+++ Supplied records

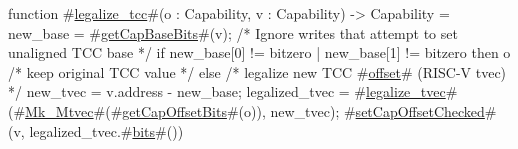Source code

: function #\hyperref[sailRISCVzlegalizzezytcc]{legalize\_tcc}#(o : Capability, v : Capability) -> Capability = {
  new_base = #\hyperref[sailRISCVzgetCapBaseBits]{getCapBaseBits}#(v);
  /* Ignore writes that attempt to set unaligned TCC base */
  if new_base[0] != bitzero | new_base[1] != bitzero then
    o /* keep original TCC value */
  else {
    /* legalize new TCC #\hyperref[sailRISCVzoffset]{offset}# (RISC-V tvec) */
    new_tvec = v.address - new_base;
    legalized_tvec = #\hyperref[sailRISCVzlegalizzezytvec]{legalize\_tvec}#(#\hyperref[sailRISCVzMkzyMtvec]{Mk\_Mtvec}#(#\hyperref[sailRISCVzgetCapOffsetBits]{getCapOffsetBits}#(o)), new_tvec);
    #\hyperref[sailRISCVzsetCapOffsetChecked]{setCapOffsetChecked}#(v, legalized_tvec.#\hyperref[sailRISCVzbits]{bits}#())
  }
}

++++++

## Task details
Restate the entries word for word, though any image they contain should not appear.

## Written answer
Source code

: function #\hyperref[sailRISCVzlegalizzezytcc]{legalize\_tcc}#(o : Capability, v : Capability) -> Capability = {
  new_base = #\hyperref[sailRISCVzgetCapBaseBits]{getCapBaseBits}#(v);
  /* Ignore writes that attempt to set unaligned TCC base */
  if new_base[0] != bitzero | new_base[1] != bitzero then
    o /* keep original TCC value */
  else {
    /* legalize new TCC #\hyperref[sailRISCVzoffset]{offset}# (RISC-V tvec) */
    new_tvec = v.address - new_base;
    legalized_tvec = #\hyperref[sailRISCVzlegalizzezytvec]{legalize\_tvec}#(#\hyperref[sailRISCVzMkzyMtvec]{Mk\_Mtvec}#(#\hyperref[sailRISCVzgetCapOffsetBits]{getCapOffsetBits}#(o)), new_tvec);
    #\hyperref[sailRISCVzsetCapOffsetChecked]{setCapOffsetChecked}#(v, legalized_tvec.#\hyperref[sailRISCVzbits]{bits}#())
  }
}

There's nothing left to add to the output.